Center for Climate Change Adaptation, National Institute for Environmental Studies, Tsukuba, Ibaraki, Japan.
Center for Climate Change Adaptation, National Institute for Environmental Studies, Tsukuba, Ibaraki, Japan.
Sci Total Environ. 2022 Nov 1;845:157312. doi: 10.1016/j.scitotenv.2022.157312. Epub 2022 Jul 13.
Environmental factors have been associated with adverse health effects in epidemiological studies. The main exposure variable is usually determined via prior knowledge or statistical methods. It may be challenging when evidence is scarce to support prior knowledge, or to address collinearity issues using statistical methods. This study aimed to investigate the importance level of environmental variables for the under-five mortality in Malaysia via random forest approach.
We applied a conditional permutation importance via a random forest (CPI-RF) approach to evaluate the relative importance of the weather- and air pollution-related environmental factors on daily under-five mortality in Malaysia. This study spanned from January 1, 2014 to December 31, 2016. In data preparation, deviation mortality counts were derived through a generalized additive model, adjusting for long-term trend and seasonality. Analyses were conducted considering mortality causes (all-cause, natural-cause, or external-cause) and data structures (continuous, categorical, or all types [i.e., include all variables of continuous type and all variables of categorical type]). The main analysis comprised of two stages. In Stage 1, Boruta selection was applied for preliminary screening to remove highly unimportant variables. In Stage 2, the retained variables from Boruta were used in the CPI-RF analysis. The final importance value was obtained as an average value from a 10-fold cross-validation.
Some heat-related variables (maximum temperature, heat wave), temperature variability, and haze-related variables (PM10, PM10-derived haze index, PM10- and fire-derived haze index, fire hotspot) were among the prominent variables associated with under-five mortality in Malaysia. The important variables were consistent for all- and natural-cause mortality and sensitivity analyses. However, different most important variables were observed between natural- and external-cause under-five mortality.

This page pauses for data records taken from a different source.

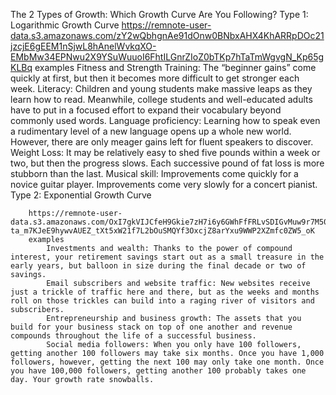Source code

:  The 2 Types of Growth: Which Growth Curve Are You Following?
    Type 1: Logarithmic Growth Curve
        https://remnote-user-data.s3.amazonaws.com/zY2wQbhgnAe91dOnw0BNbxAHX4KhARRpDOc21jzcjE6gEEM1nSjwL8hAnelWvkqXO-EMbMw34EPNwu2X9YSuWuuoI6FhtILGnrZIoZ0bTKp7hTaTmWgvgN_Kp65gKLBq
        examples
            Fitness and Strength Training: The “beginner gains” come quickly at first, but then it becomes more difficult to get stronger each week.
            Literacy: Children and young students make massive leaps as they learn how to read. Meanwhile, college students and well-educated adults have to put in a focused effort to expand their vocabulary beyond commonly used words.
            Language proficiency: Learning how to speak even a rudimentary level of a new language opens up a whole new world. However, there are only meager gains left for fluent speakers to discover.
            Weight Loss: It may be relatively easy to shed five pounds within a week or two, but then the progress slows. Each successive pound of fat loss is more stubborn than the last.
            Musical skill: Improvements come quickly for a novice guitar player. Improvements come very slowly for a concert pianist.
    Type 2: Exponential Growth Curve
        
        https://remnote-user-data.s3.amazonaws.com/OxI7gkVIJCfeH9Gkie7zH7i6y6GWhFfFRLvSDIGvMuw9r7M50idqCALPX1P-ta_m7KJeE9hywvAUEZ_tXt5xW21f7L2bOuSMQYf3OxcjZ8arYxu9WWP2XZmfc0ZW5_oK
        examples
            Investments and wealth: Thanks to the power of compound interest, your retirement savings start out as a small treasure in the early years, but balloon in size during the final decade or two of savings.
            Email subscribers and website traffic: New websites receive just a trickle of traffic here and there, but as the weeks and months roll on those trickles can build into a raging river of visitors and subscribers.
            Entrepreneurship and business growth: The assets that you build for your business stack on top of one another and revenue compounds throughout the life of a successful business.
            Social media followers: When you only have 100 followers, getting another 100 followers may take six months. Once you have 1,000 followers, however, getting the next 100 may only take one month. Once you have 100,000 followers, getting another 100 probably takes one day. Your growth rate snowballs.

Heat-related variables, temperature variability, and haze-related variables were consistently prominent for all- and natural-cause under-five mortalities, but not for external-cause.
环境因素已在流行病学研究中与不良健康影响相关联。主要暴露变量通常通过先验知识或统计方法来确定。当缺乏支持先验知识的证据,或使用统计方法解决共线性问题时,可能会面临挑战。本研究旨在通过随机森林方法探讨马来西亚五岁以下儿童死亡的环境变量的重要性水平。

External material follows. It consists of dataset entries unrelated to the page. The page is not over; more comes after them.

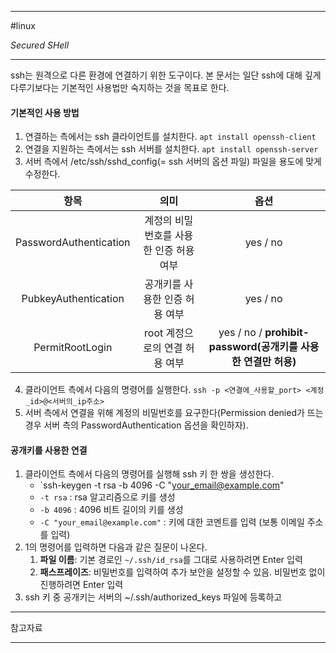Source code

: 
---

#linux

*Secured SHell*

---

ssh는 원격으로 다른 환경에 연결하기 위한 도구이다.
본 문서는 일단 ssh에 대해 깊게 다루기보다는 기본적인 사용법만 숙지하는 것을 목표로 한다.

#### 기본적인 사용 방법

1. 연결하는 측에서는 ssh 클라이언트를 설치한다. `apt install openssh-client`
2. 연결을 지원하는 측에서는 ssh 서버를 설치한다. `apt install openssh-server`
3. 서버 측에서 /etc/ssh/sshd_config(= ssh 서버의 옵션 파일) 파일을 용도에 맞게 수정한다.

|          항목          |                  의미                   |   옵션   |
|:----------------------:|:---------------------------------------:|:--------:|
| PasswordAuthentication | 계정의 비밀번호를 사용한 인증 허용 여부 | yes / no |
|  PubkeyAuthentication  |     공개키를 사용한 인증 허용 여부      | yes / no |
|    PermitRootLogin     |     root 계정으로의 연결 허용 여부      | yes / no / **prohibit-password(공개키를 사용한 연결만 허용)**         |

4. 클라이언트 측에서 다음의 명령어를 실행한다. `ssh -p <연결에_사용할_port> <계정_id>@<서버의_ip주소>`
5. 서버 측에서 연결을 위해 계정의 비밀번호를 요구한다(Permission denied가 뜨는 경우 서버 측의 PasswordAuthentication 옵션을 확인하자).

#### 공개키를 사용한 연결

1. 클라이언트 측에서 다음의 명령어를 실행해 ssh 키 한 쌍을 생성한다. 
	- `ssh-keygen -t rsa -b 4096 -C "your_email@example.com"
	- `-t rsa` : rsa 알고리즘으로 키를 생성
	- `-b 4096` : 4096 비트 길이의 키를 생성
	- `-C "your_email@example.com"` : 키에 대한 코멘트를 입력 (보통 이메일 주소를 입력)
2. 1의 명령어를 입력하면 다음과 같은 질문이 나온다.
	1. **파일 이름**: 기본 경로인 `~/.ssh/id_rsa`를 그대로 사용하려면 Enter 입력
	2. **패스프레이즈**: 비밀번호를 입력하여 추가 보안을 설정할 수 있음. 비밀번호 없이 진행하려면 Enter 입력
3. ssh 키 중 공개키는 서버의 ~/.ssh/authorized_keys 파일에 등록하고

---

참고자료



---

我们应用随机森林的条件排列重要性(CPI-RF)方法来评估与天气和空气污染相关的环境因素对马来西亚五岁以下儿童每日死亡率的相对重要性。本研究时间跨度为 2014 年 1 月 1 日至 2016 年 12 月 31 日。在数据准备过程中,通过广义加性模型得出偏差死亡率计数,以调整长期趋势和季节性。考虑到死亡率原因(全因、自然原因或外部原因)和数据结构(连续型、分类型或所有类型[即包括所有连续型变量和所有分类型变量])进行分析。主要分析包括两个阶段。在阶段 1 中,应用 Boruta 选择进行初步筛选,以去除高度不重要的变量。在阶段 2 中,Boruta 保留的变量用于 CPI-RF 分析。最终的重要值是通过 10 倍交叉验证获得的平均值。
一些与热相关的变量(最高温度、热浪)、温度变异性和与雾霾相关的变量(PM10、PM10 衍生的雾霾指数、PM10 和火灾衍生的雾霾指数、火灾热点)是与马来西亚五岁以下儿童死亡相关的突出变量。重要变量在全因和自然原因死亡率以及敏感性分析中是一致的。然而,在自然原因和外部原因五岁以下儿童死亡率之间观察到不同的最重要变量。
与热相关的变量、温度变异性和与雾霾相关的变量对于全因和自然原因五岁以下儿童死亡率是一致的重要因素,但对于外部原因死亡率则不然。